WORK TASK
Identify all lines of the data containing the string "technologies" and copy them.

* * * *

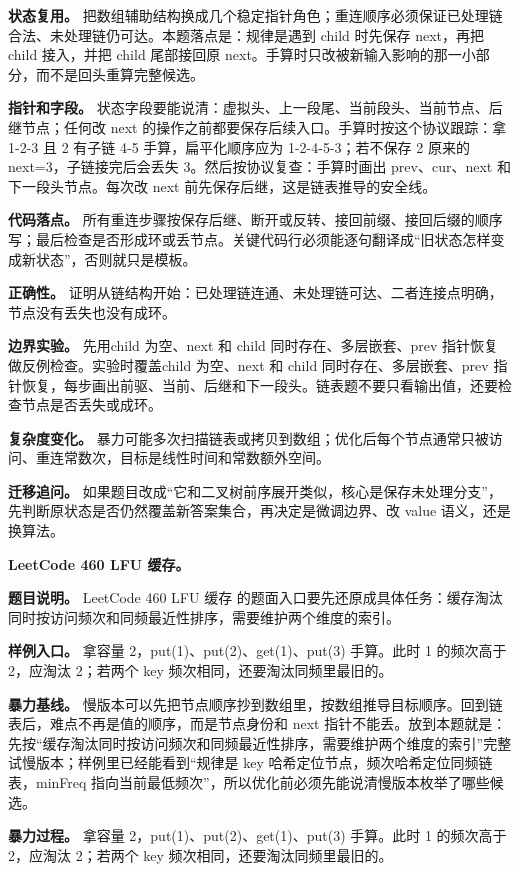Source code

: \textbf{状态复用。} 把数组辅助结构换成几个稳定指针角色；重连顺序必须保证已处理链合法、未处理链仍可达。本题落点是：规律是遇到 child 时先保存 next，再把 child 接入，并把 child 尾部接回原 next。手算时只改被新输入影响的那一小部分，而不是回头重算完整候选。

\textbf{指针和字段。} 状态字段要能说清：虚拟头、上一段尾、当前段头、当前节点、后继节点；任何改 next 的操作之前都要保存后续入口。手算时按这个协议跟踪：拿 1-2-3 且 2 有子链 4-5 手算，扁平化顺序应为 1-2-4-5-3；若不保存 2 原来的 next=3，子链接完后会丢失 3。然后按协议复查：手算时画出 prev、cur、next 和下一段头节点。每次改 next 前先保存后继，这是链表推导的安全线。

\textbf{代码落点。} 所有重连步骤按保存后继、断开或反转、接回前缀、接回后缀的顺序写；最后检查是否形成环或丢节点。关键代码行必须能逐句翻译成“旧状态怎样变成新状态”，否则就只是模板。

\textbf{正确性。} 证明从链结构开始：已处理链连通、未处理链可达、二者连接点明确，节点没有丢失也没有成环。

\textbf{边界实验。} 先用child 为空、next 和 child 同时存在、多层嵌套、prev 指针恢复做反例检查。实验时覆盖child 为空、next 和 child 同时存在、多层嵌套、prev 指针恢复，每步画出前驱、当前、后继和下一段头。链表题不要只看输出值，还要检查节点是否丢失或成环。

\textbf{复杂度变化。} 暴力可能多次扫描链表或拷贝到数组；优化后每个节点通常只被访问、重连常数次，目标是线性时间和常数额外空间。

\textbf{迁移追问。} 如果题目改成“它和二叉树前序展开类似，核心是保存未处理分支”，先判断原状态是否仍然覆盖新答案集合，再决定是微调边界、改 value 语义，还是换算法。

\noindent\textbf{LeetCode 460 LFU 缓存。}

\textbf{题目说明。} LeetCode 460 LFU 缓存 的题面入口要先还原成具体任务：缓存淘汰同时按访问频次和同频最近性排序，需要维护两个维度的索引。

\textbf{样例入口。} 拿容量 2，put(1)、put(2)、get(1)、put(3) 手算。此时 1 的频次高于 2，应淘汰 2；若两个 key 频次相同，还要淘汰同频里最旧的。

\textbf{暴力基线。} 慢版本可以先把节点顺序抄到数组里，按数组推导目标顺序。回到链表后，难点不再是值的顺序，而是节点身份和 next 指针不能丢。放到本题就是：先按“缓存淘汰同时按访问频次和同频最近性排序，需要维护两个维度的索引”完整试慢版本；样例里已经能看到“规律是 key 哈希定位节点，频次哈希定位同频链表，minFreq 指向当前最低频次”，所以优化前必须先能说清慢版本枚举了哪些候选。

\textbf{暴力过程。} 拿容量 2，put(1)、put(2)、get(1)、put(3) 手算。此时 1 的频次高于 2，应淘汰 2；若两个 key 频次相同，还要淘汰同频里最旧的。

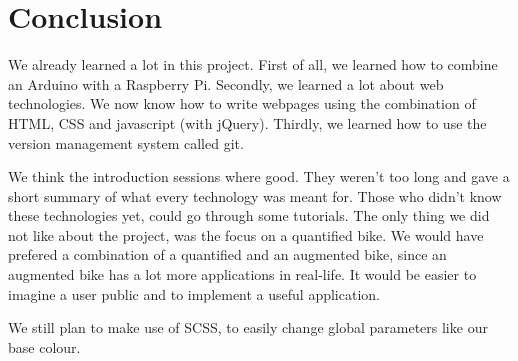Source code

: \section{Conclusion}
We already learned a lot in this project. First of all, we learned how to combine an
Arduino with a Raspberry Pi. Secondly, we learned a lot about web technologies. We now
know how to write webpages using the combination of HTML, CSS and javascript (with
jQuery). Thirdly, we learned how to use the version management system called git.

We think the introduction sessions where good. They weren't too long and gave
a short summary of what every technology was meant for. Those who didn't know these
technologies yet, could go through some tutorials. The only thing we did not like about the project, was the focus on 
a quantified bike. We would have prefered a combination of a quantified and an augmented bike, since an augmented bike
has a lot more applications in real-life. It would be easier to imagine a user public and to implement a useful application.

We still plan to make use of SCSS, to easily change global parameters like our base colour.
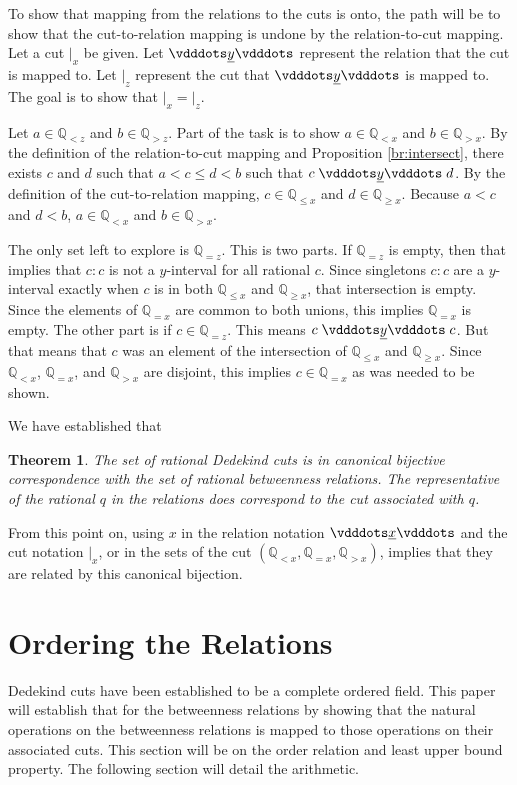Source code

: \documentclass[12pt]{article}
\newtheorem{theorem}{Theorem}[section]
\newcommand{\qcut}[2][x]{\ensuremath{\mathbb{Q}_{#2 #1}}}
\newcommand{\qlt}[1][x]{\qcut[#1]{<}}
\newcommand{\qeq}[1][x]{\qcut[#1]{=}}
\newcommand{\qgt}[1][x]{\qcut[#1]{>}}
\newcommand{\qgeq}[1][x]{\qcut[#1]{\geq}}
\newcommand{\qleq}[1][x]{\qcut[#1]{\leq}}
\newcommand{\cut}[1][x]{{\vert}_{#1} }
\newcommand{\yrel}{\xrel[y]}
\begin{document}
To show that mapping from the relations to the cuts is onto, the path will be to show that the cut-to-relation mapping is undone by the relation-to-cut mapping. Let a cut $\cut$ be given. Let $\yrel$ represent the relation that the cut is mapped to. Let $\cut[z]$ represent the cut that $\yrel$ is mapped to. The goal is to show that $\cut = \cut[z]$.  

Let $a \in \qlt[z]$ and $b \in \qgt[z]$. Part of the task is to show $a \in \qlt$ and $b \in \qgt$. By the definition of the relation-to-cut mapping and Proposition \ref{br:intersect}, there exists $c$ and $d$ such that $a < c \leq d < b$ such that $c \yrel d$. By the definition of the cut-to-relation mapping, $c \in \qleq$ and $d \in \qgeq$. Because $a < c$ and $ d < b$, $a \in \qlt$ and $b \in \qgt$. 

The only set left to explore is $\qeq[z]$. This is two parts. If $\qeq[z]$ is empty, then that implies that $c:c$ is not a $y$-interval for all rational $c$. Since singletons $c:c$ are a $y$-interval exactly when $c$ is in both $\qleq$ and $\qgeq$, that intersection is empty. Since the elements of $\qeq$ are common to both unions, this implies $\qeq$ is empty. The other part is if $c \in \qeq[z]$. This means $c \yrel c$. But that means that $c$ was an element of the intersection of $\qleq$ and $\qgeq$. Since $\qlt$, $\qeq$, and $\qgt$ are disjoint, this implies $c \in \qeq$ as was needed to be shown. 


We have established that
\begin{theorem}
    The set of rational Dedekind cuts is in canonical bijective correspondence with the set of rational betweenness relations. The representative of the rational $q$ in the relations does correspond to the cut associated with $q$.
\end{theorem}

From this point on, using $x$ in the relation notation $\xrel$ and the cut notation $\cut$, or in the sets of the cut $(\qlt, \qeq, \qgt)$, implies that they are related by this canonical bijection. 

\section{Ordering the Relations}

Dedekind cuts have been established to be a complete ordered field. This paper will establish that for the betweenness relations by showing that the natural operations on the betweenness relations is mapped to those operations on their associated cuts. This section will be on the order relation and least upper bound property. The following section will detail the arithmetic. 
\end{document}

* * * *

RESULT FOR THIS TASK
Arduino with a Raspberry Pi. Secondly, we learned a lot about web technologies. We now
technologies yet, could go through some tutorials. The only thing we did not like about the project, was the focus on 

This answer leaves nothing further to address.